Manufacturing Matters North West 2013 Conference

On 12th September 2013, the Manufacturing Matters North West Conference was held at the Salford City Stadium. Here are a few thoughts and the highlights of what I took away from what was a brilliantly positive day, and one filled with surprises.

I was surprised by the scale of manufacturing in the North West. I always knew it was a major part of our economy, but I never realised just how big and important to us it was. Employing around 323,000 people (according to 2011 figures), the North West has the largest manufacturing base in the UK, significantly higher than the Midlands where I assumed it would be by far the largest. Manufacturing is responsible for about 13% of the UK economy, and most surprisingly for about a third of the recovery since the recession (not bad for a country which apparently doesn’t make anything and has no manufacturing left!).
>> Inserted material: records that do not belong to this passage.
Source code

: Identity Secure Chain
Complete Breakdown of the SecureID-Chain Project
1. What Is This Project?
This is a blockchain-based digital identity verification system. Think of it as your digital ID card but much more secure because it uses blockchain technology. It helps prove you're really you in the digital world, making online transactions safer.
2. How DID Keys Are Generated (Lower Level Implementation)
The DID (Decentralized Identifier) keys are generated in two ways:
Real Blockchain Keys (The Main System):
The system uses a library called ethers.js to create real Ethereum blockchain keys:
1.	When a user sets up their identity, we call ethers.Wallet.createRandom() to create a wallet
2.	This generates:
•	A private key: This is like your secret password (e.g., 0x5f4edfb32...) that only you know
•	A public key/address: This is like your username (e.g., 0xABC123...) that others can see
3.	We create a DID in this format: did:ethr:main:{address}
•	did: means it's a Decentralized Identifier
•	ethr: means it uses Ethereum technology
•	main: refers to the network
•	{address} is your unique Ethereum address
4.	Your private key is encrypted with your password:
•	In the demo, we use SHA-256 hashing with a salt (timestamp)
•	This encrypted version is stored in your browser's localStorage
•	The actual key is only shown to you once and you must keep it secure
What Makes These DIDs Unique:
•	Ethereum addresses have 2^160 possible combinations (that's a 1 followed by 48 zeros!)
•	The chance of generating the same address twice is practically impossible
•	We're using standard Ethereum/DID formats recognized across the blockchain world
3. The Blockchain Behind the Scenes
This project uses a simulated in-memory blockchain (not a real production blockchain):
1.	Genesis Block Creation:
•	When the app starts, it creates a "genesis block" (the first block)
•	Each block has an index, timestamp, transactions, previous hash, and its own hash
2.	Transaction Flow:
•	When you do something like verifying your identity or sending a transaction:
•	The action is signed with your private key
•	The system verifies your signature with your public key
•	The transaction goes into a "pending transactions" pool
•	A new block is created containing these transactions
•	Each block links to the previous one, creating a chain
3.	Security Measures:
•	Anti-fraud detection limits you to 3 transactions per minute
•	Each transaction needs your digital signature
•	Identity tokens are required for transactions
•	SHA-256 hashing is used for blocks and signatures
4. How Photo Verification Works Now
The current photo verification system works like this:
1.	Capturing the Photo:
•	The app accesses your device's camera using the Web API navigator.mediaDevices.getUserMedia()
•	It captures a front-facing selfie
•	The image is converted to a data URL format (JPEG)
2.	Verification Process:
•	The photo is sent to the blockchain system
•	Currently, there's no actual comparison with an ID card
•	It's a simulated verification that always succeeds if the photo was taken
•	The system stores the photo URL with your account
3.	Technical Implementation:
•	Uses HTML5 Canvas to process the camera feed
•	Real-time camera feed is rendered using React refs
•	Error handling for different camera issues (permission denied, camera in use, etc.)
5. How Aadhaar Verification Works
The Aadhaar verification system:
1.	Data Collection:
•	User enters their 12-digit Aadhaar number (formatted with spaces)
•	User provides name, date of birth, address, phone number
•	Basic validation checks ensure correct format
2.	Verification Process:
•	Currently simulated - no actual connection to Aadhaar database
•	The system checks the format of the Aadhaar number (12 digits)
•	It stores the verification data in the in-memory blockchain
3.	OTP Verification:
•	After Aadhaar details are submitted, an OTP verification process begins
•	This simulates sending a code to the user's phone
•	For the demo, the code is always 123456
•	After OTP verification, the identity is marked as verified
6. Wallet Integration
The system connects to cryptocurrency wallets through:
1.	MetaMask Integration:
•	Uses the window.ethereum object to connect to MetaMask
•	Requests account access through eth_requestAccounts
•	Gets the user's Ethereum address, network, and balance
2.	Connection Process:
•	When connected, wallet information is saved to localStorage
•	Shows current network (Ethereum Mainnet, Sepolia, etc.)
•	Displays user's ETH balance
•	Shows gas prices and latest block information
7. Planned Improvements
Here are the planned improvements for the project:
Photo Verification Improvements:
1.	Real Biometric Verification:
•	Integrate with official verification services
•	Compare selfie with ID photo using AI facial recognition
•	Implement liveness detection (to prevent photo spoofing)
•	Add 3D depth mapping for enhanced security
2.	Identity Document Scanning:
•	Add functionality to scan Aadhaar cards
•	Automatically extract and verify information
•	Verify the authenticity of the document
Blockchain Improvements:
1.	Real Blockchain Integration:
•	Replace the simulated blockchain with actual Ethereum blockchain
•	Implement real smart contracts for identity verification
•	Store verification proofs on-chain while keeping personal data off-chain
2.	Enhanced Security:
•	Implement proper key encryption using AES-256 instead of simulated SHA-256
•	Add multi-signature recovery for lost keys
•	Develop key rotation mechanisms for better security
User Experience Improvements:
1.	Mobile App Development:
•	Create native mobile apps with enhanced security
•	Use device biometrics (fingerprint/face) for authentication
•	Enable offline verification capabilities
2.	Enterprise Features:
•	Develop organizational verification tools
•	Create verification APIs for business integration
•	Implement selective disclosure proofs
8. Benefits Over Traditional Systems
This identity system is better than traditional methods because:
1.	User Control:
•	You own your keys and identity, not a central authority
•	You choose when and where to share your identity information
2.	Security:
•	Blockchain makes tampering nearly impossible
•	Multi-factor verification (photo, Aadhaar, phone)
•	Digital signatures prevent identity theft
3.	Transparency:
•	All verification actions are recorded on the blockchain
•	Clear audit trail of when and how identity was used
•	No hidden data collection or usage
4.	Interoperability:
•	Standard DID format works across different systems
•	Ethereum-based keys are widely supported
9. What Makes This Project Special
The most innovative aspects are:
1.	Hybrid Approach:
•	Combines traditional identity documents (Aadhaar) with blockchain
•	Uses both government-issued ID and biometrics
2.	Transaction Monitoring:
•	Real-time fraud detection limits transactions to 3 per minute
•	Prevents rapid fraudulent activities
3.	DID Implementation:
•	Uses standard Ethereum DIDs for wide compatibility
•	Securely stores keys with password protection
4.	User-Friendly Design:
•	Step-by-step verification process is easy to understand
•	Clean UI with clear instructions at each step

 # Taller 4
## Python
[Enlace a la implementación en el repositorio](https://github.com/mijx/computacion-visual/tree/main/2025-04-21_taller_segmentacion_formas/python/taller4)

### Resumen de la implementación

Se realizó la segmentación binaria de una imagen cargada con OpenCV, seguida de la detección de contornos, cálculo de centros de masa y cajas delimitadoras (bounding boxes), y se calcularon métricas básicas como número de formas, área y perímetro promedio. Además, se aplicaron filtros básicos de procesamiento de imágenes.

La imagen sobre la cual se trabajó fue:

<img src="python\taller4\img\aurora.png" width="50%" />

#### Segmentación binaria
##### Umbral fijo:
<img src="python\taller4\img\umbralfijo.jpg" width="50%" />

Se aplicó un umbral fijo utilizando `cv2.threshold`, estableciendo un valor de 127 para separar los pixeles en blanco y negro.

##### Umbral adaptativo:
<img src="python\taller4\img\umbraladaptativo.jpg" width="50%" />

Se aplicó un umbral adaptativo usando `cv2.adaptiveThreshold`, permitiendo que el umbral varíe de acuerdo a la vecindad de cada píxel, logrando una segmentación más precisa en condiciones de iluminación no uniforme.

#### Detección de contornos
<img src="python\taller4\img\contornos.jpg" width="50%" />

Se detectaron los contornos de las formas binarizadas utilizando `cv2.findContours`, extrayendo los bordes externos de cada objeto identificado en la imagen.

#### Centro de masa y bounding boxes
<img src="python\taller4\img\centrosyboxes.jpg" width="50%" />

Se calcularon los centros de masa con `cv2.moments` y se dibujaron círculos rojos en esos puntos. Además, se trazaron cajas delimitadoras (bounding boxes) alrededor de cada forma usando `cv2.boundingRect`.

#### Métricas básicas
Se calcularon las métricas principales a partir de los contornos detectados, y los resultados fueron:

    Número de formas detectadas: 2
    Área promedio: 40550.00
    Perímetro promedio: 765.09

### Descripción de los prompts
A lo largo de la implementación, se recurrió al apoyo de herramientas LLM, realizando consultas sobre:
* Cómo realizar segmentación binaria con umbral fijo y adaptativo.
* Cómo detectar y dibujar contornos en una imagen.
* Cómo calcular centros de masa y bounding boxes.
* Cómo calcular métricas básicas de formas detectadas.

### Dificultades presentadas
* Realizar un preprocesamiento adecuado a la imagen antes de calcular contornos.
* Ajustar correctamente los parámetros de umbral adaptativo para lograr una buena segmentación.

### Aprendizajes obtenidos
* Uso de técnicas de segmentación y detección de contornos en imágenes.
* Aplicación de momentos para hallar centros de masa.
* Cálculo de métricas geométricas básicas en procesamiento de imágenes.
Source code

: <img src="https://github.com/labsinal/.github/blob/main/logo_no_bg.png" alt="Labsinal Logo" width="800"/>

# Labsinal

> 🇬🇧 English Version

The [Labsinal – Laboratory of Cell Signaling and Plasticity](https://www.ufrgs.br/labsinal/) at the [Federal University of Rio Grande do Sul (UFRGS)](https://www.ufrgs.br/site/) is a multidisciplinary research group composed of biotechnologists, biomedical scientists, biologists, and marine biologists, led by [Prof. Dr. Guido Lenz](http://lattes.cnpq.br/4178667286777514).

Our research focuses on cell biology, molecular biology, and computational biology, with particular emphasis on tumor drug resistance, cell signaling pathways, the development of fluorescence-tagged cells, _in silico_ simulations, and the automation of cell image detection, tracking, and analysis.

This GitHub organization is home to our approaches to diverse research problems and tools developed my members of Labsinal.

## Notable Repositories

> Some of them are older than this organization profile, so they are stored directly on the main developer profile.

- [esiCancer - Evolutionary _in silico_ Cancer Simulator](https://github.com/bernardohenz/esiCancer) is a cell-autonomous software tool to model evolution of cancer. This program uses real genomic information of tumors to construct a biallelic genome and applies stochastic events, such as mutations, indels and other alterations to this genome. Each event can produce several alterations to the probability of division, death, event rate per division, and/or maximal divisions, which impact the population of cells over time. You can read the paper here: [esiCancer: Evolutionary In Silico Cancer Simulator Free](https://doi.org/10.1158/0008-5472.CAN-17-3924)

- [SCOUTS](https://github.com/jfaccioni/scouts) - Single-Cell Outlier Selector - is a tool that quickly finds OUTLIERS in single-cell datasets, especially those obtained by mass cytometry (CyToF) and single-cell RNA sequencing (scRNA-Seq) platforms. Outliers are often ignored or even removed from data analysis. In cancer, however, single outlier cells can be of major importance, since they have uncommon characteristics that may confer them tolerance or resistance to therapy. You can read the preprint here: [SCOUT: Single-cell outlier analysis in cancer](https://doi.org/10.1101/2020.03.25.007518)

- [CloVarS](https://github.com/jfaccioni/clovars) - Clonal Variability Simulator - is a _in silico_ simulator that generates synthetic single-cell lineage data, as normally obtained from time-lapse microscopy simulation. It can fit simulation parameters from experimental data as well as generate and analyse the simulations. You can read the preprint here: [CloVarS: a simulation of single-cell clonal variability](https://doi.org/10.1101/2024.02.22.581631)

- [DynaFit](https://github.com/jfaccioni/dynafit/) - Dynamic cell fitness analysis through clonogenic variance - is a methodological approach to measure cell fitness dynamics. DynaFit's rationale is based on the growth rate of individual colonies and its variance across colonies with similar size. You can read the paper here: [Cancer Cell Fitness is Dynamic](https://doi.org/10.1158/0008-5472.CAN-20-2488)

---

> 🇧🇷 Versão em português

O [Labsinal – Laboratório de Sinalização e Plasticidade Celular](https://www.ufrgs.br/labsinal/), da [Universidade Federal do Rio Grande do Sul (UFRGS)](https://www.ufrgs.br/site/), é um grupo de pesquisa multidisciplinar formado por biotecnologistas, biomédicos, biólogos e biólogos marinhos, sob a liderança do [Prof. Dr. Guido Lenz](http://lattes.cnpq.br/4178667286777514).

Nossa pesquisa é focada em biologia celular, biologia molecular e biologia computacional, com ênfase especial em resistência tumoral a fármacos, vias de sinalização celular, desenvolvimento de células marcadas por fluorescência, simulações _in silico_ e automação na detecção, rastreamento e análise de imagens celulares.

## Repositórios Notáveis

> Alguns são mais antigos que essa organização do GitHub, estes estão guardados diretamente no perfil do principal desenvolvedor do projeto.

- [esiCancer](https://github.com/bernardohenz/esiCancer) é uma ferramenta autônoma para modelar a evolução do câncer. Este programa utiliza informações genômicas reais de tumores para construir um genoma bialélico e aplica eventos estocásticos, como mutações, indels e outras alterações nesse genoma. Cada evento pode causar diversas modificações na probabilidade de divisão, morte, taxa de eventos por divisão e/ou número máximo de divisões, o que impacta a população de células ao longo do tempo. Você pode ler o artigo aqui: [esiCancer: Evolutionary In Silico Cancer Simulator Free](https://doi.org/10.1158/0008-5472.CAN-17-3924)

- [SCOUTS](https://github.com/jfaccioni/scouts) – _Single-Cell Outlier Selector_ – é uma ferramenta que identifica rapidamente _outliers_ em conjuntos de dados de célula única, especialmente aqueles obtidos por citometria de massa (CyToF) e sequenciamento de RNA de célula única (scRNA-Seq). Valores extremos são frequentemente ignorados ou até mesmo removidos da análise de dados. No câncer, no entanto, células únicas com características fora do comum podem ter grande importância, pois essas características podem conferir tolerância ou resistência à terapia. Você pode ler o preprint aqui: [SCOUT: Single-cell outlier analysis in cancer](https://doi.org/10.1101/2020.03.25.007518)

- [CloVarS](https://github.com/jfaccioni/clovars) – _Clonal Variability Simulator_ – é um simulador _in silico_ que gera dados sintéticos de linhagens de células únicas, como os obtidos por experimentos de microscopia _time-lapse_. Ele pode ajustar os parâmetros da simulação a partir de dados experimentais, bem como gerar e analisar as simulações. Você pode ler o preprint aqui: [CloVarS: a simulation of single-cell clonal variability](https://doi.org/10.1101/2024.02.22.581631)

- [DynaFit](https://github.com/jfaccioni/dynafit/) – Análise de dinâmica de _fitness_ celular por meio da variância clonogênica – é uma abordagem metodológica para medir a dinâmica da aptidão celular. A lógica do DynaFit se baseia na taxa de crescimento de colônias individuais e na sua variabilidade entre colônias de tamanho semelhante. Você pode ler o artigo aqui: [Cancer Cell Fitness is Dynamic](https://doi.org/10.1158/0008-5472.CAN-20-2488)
On the back of this, perhaps I should not have been so surprised at how much positivity there was in the room. A soon to be launched report by the Manufacturing Advisory Service (MAS) will show 50% of manufacturers are considering investing in new machinery, whilst 51% are considering recruiting in the next 12 months. As MAS’s Richard Jeffrey pointed out, the key to success is to tap into the organisations that are here to support manufacturing – and there seems to be plenty of them. Business strategy has moved from fire fighting and surviving, to being more outward looking and developing new products for new sectors. 2014 is expected to see further growth and stronger recovery, especially in emerging markets like Asia and South America (non EU territories are expected to be able to deliver 8-10% growth, against 2-3% in the EU). On a side note, it will be interesting to see the role Credit Insurance companies will play to try and support this growth. Availability of credit may be a deciding factor in this.

Stephen Radley of EEF expanded on this during his speech. He talked about capitalising on the regions strong manufacturing history (it’s sometimes easy to forget the North West has been at the heart of manufacturing since the Industrial Revolution), whilst also underlining the North Wests focus on innovation. He talked about measurable signs of progress being made by Central Government – although he did also stress the need for further investment to support this, whilst warning against complacency. We may be turning a corner, but we are not safe yet. Manufacturing output is still 10% behind pre-recession figures. Continued development of key infrastructure projects like the Atlantic Gateway is key to building on the success the sector has seen recently.

Back on a more positive note though, Radley again highlighted manufacturing’s new outlook –  focusing on design; innovation and quality, whilst shifting away from price. This strategy is reflected in the amount of ‘Re-Shoring’ we have seen recently as well. Companies who moved away from the UK due to price and cost savings, are being drawn back by quality and innovation. Importantly, we have to make sure the UK  supply chain can keep pace with the growth to really capitalise on this.

The overall tone was one of positivity. Metal products, Mechanical, Electronics, Motor Vehicles and Metals are all picking up. Defense, Food and Drink, Automotive and Nuclear industries are all strong in the North West and the thousands of businesses in the region all have potential to do well. The GVA of manufacturing in the UK is currently above average. In short, the industry is doing better than perhaps we perceive it to be.

So where do Creative Capital fit in? Well as always, without strong cash flow, a business cannot, and will not, survive. Just as important as a manufacturers innovation, is the availability of the right type of finance to enable these ideas. Selective Invoice Finance is just one of the many funding options available to UK industry. The message from us is that we are here to support UK manufacturing, and play our part in helping such an important sector. By providing finance against invoices as and when required, we allow access to funding when it’s needed. This enables our clients to pay suppliers in good time, and take on larger contracts they would otherwise avoided.